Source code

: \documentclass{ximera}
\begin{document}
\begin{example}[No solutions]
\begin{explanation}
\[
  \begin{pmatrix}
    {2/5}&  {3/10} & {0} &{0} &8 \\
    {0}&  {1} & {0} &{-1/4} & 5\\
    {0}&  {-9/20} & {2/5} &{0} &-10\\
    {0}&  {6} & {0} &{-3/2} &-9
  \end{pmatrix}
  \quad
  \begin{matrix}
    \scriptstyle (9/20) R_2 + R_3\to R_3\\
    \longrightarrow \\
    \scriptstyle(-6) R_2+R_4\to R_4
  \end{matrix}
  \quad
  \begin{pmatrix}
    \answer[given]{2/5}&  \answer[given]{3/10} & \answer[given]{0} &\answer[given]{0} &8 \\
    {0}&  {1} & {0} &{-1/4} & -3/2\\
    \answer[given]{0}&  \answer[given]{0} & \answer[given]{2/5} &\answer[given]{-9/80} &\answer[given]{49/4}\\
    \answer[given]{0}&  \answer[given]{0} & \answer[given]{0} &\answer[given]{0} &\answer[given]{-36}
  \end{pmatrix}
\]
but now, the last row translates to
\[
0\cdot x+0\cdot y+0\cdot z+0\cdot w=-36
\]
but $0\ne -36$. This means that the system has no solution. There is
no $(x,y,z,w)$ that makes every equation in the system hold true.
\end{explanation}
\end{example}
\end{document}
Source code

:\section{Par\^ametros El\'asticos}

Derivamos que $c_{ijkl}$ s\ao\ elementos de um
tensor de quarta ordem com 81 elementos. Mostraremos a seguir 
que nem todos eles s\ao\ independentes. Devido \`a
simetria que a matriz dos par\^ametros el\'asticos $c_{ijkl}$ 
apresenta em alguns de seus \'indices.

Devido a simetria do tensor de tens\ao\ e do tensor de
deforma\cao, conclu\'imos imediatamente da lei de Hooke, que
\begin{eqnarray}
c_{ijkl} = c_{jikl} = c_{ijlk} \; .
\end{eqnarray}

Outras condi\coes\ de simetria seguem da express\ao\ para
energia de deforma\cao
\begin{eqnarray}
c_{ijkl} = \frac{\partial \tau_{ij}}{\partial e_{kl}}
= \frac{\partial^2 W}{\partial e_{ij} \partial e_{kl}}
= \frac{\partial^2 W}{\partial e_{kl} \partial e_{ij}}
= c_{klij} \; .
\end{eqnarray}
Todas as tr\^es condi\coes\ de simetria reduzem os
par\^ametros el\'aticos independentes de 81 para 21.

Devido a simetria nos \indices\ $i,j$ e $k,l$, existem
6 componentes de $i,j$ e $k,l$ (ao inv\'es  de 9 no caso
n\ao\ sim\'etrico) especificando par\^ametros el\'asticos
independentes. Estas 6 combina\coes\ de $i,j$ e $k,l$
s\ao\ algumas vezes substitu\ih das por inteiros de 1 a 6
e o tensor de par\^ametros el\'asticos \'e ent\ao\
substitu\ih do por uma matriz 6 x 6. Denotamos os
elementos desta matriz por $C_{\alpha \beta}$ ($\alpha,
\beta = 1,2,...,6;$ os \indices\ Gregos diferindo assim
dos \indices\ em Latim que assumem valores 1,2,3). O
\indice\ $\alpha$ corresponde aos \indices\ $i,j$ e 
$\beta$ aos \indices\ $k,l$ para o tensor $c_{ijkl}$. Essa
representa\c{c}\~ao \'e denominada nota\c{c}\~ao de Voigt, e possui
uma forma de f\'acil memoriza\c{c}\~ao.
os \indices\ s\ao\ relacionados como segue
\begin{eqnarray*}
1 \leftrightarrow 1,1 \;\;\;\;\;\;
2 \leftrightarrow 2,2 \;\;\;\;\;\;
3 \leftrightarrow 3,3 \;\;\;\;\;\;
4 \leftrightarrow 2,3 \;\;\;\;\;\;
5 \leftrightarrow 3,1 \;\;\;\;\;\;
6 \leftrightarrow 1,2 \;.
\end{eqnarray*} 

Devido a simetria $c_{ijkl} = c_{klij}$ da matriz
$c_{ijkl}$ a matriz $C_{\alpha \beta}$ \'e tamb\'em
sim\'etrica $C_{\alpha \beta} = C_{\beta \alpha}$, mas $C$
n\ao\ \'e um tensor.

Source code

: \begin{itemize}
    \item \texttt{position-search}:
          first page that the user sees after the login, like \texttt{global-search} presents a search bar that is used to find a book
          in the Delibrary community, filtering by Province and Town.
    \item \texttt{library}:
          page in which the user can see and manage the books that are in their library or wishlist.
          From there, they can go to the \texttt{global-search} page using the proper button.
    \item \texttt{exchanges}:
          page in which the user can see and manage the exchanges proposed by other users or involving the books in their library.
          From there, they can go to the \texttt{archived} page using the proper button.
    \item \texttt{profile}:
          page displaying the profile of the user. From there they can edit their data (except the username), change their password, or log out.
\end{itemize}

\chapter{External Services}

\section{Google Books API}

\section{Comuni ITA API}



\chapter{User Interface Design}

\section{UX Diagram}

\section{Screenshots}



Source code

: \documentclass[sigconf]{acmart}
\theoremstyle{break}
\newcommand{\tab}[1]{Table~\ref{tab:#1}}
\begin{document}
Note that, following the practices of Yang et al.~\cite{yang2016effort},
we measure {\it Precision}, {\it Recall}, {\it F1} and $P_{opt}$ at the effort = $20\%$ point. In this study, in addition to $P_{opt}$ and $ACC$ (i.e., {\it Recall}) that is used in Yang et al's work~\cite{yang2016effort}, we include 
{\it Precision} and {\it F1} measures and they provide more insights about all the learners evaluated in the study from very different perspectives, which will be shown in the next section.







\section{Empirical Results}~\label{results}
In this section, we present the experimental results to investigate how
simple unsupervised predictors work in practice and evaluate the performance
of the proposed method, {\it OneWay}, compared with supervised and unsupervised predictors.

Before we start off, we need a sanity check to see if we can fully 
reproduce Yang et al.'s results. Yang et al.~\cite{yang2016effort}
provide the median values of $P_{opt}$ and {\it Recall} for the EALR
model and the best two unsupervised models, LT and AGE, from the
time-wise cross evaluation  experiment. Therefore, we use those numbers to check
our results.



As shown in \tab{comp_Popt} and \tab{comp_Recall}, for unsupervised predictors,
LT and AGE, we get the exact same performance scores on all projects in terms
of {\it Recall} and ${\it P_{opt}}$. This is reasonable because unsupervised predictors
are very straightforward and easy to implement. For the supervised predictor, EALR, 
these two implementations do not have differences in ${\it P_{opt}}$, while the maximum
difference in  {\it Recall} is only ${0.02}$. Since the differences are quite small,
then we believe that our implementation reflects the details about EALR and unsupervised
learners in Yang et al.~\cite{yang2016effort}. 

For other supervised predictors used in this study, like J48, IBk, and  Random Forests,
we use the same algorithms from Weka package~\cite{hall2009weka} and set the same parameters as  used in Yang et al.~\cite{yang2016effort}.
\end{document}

# # # #

Each line of the data that includes "other" should be copied.

SOLUTION BELOW:
          page in which the user can see and manage the exchanges proposed by other users or involving the books in their library.
For other supervised predictors used in this study, like J48, IBk, and  Random Forests,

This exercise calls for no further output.